The Wait Is Over

Thanks to Dan Donarski, our outdoor blogger, for his tips on hunting geese this fall here in Michigan!

It’s here! Hunting season has finally started. At dawn today, Wednesday, September 1, actually one-half hour before sunrise to be specific, the first of many openers on the hunting front opened. Early goose season started– finally.

It’s pure joy to be on the water or the fields before daybreak. Watching, and better yet, hearing the world wake up is Pure Michigan magic. You’ll hear the geese coming from a long way off, their cries slowly building until you see that long thin line of wings. As it gets closer the song builds, your heart races, and the all-too-long anticipation of another season finally comes to a close.

Here’s the first word of advice if you are hunting in the fields or near islands– bring bug dope. Earlier this week a more than healthy extra-large hatch of new mosquitoes occurred. These aren’t the large lumbering variety, the ones easy to smack down, either. Rather these guys are fighter jets and their harpoon missiles in the form of their proboscis are the hardiest of the warm-weather biting bug crowd. These suckers hurt. You will feel them. They are not fun.

Let’s talk a bit about calling. Calling geese isn’t exactly rocket science but it’s not kid’s play either. You need to know what you are doing if you want to be successful. You need to practice and practice often.

If all you can do is the honk then stick to it. Forget about the double clucks and the huzzies and the hi-balls. Stick with what you know. And, if you do not know what you are doing then keep the calls quiet.

By keeping quiet you are doing two major things right. One, you are not frightening any birds away that are happening to be coming in to your hiding place. And, due to the popularity of the early goose season there’s a better than good chance that someone is hunting near you– you won’t be scaring any geese away from them at the same time.

Everyone knows that you need to call geese to get them close. Everyone is wrong. At least when it comes to the resident geese.

Go out to a field early in the morning, before daybreak. Just around sunrise you’ll start to hear the birds calling as they leave their night-time roost and head to the fields to feed. In flight, on the way to the fields, you’ll hear some calling, too. As the birds land you’ll hear all sorts of commotion. And then things will be quiet. Even when another flock comes by chances are the birds on the ground will give a greeting honk or two but that’s it.

This gets even more true as the birds get very quiet and more than a bit call shy by the third day of the season. Unless you are pretty good it is often many times more profitable in the birds bagged category to simply keep the calls in the pocket.

Decoys are much more important to your success. At least they are if they are used right and they look more or less like geese.

Assuming you have either relatively new decoys, or your older ones have been spruced up with some touch-up paint, you only need to set them out right.

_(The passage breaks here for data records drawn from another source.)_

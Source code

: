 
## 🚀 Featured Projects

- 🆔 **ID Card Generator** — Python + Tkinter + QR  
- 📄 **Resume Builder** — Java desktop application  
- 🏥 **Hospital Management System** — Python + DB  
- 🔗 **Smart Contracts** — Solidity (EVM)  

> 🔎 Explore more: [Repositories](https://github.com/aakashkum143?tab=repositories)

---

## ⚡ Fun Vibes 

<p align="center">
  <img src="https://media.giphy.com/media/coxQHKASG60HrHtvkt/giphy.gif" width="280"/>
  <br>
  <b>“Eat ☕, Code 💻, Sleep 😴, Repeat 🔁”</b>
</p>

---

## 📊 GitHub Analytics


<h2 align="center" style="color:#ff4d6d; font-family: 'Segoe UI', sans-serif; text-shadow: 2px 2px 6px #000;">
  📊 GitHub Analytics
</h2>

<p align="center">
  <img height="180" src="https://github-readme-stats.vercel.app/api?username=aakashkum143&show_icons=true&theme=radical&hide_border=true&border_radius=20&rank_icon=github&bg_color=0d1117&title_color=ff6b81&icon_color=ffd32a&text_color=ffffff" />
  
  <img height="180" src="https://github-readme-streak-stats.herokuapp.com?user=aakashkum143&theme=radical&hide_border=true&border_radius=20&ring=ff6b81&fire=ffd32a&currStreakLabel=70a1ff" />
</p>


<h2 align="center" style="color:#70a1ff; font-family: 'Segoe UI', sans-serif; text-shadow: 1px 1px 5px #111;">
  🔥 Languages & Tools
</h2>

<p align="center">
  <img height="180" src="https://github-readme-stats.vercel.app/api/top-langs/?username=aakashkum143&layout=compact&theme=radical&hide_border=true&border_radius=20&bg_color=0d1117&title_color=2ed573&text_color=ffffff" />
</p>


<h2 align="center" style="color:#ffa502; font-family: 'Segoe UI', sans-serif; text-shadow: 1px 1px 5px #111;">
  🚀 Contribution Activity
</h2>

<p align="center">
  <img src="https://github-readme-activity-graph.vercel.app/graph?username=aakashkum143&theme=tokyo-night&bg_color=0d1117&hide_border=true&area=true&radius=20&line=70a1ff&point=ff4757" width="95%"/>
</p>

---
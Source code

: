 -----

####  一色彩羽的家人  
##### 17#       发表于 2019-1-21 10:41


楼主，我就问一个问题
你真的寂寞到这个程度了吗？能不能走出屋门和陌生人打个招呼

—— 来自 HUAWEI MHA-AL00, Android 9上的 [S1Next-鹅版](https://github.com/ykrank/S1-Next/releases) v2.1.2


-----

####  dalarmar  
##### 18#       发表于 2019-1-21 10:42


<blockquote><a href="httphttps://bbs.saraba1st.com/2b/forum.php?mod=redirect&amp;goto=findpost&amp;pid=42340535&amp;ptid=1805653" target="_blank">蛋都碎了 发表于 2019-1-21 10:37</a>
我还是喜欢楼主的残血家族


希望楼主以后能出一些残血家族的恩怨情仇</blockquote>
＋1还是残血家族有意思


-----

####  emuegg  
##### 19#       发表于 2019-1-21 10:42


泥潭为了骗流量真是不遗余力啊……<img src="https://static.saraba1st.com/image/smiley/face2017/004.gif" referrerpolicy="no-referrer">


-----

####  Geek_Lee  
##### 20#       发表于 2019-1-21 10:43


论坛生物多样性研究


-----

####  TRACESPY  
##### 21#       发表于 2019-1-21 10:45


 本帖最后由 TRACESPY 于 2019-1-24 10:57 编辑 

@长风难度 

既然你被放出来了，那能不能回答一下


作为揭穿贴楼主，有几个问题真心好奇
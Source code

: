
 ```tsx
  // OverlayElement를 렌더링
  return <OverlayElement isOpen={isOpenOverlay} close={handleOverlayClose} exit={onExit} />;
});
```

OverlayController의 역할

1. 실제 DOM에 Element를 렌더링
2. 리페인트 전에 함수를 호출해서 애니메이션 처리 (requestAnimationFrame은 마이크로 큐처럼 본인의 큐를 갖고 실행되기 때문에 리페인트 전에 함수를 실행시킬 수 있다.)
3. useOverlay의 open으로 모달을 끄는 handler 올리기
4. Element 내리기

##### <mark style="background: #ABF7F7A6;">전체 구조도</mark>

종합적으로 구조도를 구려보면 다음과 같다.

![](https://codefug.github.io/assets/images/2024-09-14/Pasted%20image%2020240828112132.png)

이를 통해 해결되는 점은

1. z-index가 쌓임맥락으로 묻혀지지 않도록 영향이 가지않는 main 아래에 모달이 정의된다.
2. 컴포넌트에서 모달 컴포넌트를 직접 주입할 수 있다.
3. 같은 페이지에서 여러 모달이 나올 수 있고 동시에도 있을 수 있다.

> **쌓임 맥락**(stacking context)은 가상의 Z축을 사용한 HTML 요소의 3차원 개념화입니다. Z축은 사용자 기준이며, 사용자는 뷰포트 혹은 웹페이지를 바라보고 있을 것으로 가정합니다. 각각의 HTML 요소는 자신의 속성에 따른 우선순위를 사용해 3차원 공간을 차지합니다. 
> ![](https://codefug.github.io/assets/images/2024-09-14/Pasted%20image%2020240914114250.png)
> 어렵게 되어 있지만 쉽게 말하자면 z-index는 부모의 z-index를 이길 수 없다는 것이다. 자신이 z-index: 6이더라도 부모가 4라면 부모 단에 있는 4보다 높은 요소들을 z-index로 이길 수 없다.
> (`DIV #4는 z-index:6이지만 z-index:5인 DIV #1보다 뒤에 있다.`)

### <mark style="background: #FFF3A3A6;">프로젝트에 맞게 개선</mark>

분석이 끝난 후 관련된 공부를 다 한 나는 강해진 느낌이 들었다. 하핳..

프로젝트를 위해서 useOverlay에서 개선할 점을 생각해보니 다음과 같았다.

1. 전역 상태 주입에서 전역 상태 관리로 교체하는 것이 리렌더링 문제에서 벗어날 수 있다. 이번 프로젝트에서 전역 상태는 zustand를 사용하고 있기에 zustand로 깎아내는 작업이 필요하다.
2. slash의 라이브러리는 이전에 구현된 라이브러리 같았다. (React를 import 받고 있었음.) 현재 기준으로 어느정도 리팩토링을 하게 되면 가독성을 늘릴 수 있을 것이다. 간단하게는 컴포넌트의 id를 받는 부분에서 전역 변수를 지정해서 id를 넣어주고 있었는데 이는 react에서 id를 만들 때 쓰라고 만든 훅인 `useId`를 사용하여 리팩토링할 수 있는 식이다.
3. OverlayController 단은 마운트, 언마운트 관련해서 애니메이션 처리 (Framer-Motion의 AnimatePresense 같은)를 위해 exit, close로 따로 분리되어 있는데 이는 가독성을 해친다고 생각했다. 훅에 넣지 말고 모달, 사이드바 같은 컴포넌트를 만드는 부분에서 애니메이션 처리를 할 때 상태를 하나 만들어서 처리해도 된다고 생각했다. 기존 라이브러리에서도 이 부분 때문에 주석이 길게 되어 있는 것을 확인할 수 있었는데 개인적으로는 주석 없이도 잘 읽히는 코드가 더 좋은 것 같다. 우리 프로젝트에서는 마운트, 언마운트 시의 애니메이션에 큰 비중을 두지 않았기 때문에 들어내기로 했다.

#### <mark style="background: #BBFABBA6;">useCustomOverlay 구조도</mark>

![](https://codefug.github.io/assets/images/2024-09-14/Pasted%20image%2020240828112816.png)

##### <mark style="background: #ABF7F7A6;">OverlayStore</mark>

Sentry decoys, those guys with their heads straight up, shouldn’t number more than maybe one in eight. Too many sentries means something is wrong to the geese flying in. Sentries warn the flock. When all those heads are up it means something is wrong.

Not all geese feed straight out in front of them. They move from right to left. Your decoys should have heads that can be moved likewise. Geese, when they are feeling safe, also are not grouped tightly together. Make sure to space them out. A long-time guide I know swears by the two-pace rule. Put a decoy down, take two or more paces and place another. Two paces is as close as his decoys get to one another.

If you’ve been scouting you may have seen a large flock numbering in the 20 birds and up range. If you have been scouting it is a sure thing you have seen many more flocks made up of five to 12 birds. These are family groups and that is typical of this time of year.

In order to make the birds think your decoy spread is natural think about having two distinct groups of eight to ten birds. This set up will look like a couple of family groups settling in close to one another making it look more natural to the real birds than one large group right now.

When these big, lumbering birds start to come in, or even if they are simply flying over, they seem to always appear as if they are in range. They’re not. Some claim that they know the birds are in range when they can see their steely black eyes. Granted, these things are a bit tough to see as they are surrounded by the black head feathers, but seeing their eyes may be the best way to make sure the birds are in range.

The best answer is to get out and do some serious shooting at clays to see what the effective range of your gun and yours load is. Clays won’t work here, you’ll need a few large white paper targets put at various ranges to see where the pattern disintegrates. As the season starts in just a few days chances are you aren’t going to do this so here is another thought– if you think that the birds are even slightly out of range they are.

Skyblasting only serves to scare the geese, it makes the geese more wary, it puts money in the pockets of the ammo manufacturers, and probably seriously upsets those hunting around you.

Dan Donarski is an award-winning journalist/photographer and author. He specializes in the outdoors and adventure travel. When he’s not out and about he lays his head in Sault Ste. Marie.